=== WHAT TO WORK ON ===
Your answer must be an exact copy of the records below.
══════
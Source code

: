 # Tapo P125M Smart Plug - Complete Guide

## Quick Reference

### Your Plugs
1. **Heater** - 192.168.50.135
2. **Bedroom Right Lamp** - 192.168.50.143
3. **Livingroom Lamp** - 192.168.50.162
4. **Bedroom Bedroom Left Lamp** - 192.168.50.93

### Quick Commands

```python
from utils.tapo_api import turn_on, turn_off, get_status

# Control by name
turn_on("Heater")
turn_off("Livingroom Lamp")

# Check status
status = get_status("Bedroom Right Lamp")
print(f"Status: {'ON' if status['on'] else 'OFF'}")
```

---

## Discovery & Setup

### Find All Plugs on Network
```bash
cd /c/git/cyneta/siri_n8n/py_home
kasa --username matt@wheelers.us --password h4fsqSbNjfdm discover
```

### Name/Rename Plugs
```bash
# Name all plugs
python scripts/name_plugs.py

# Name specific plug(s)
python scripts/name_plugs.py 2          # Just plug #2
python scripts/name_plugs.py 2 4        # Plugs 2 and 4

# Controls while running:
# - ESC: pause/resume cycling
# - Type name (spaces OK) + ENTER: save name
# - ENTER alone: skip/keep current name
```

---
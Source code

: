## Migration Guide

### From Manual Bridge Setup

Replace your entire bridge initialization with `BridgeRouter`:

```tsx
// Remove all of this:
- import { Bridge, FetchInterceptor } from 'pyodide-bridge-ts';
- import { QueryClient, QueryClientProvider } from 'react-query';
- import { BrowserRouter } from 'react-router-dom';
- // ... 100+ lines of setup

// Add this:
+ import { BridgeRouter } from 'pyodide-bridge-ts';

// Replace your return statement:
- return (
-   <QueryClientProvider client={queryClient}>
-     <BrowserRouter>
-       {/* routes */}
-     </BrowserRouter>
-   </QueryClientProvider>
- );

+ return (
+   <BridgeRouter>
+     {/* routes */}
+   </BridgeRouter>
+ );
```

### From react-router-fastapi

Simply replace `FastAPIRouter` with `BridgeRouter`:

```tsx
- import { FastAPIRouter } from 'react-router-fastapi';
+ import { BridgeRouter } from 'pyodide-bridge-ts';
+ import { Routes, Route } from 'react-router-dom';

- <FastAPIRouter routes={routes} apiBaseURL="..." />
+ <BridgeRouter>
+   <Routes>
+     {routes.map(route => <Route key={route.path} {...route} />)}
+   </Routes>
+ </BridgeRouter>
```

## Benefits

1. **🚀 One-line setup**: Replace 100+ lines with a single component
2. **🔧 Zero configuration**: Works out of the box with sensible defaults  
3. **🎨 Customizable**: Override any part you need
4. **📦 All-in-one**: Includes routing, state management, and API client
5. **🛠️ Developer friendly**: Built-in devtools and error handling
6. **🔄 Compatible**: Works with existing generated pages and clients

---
══════
=== SOLUTION FOR THIS PROBLEM ===
Source code

: # Tapo P125M Smart Plug - Complete Guide

## Quick Reference

### Your Plugs
1. **Heater** - 192.168.50.135
2. **Bedroom Right Lamp** - 192.168.50.143
3. **Livingroom Lamp** - 192.168.50.162
4. **Bedroom Bedroom Left Lamp** - 192.168.50.93

### Quick Commands

```python
from utils.tapo_api import turn_on, turn_off, get_status

# Control by name
turn_on("Heater")
turn_off("Livingroom Lamp")

# Check status
status = get_status("Bedroom Right Lamp")
print(f"Status: {'ON' if status['on'] else 'OFF'}")
```

---

## Discovery & Setup

### Find All Plugs on Network
```bash
cd /c/git/cyneta/siri_n8n/py_home
kasa --username matt@wheelers.us --password h4fsqSbNjfdm discover
```

### Name/Rename Plugs
```bash
# Name all plugs
python scripts/name_plugs.py

# Name specific plug(s)
python scripts/name_plugs.py 2          # Just plug #2
python scripts/name_plugs.py 2 4        # Plugs 2 and 4

# Controls while running:
# - ESC: pause/resume cycling
# - Type name (spaces OK) + ENTER: save name
# - ENTER alone: skip/keep current name
```

---
Source code

:## Migration Guide

### From Manual Bridge Setup

Replace your entire bridge initialization with `BridgeRouter`:

```tsx
// Remove all of this:
- import { Bridge, FetchInterceptor } from 'pyodide-bridge-ts';
- import { QueryClient, QueryClientProvider } from 'react-query';
- import { BrowserRouter } from 'react-router-dom';
- // ... 100+ lines of setup

// Add this:
+ import { BridgeRouter } from 'pyodide-bridge-ts';

// Replace your return statement:
- return (
-   <QueryClientProvider client={queryClient}>
-     <BrowserRouter>
-       {/* routes */}
-     </BrowserRouter>
-   </QueryClientProvider>
- );

+ return (
+   <BridgeRouter>
+     {/* routes */}
+   </BridgeRouter>
+ );
```

### From react-router-fastapi

Simply replace `FastAPIRouter` with `BridgeRouter`:

```tsx
- import { FastAPIRouter } from 'react-router-fastapi';
+ import { BridgeRouter } from 'pyodide-bridge-ts';
+ import { Routes, Route } from 'react-router-dom';

- <FastAPIRouter routes={routes} apiBaseURL="..." />
+ <BridgeRouter>
+   <Routes>
+     {routes.map(route => <Route key={route.path} {...route} />)}
+   </Routes>
+ </BridgeRouter>
```

## Benefits

1. **🚀 One-line setup**: Replace 100+ lines with a single component
2. **🔧 Zero configuration**: Works out of the box with sensible defaults  
3. **🎨 Customizable**: Override any part you need
4. **📦 All-in-one**: Includes routing, state management, and API client
5. **🛠️ Developer friendly**: Built-in devtools and error handling
6. **🔄 Compatible**: Works with existing generated pages and clients

---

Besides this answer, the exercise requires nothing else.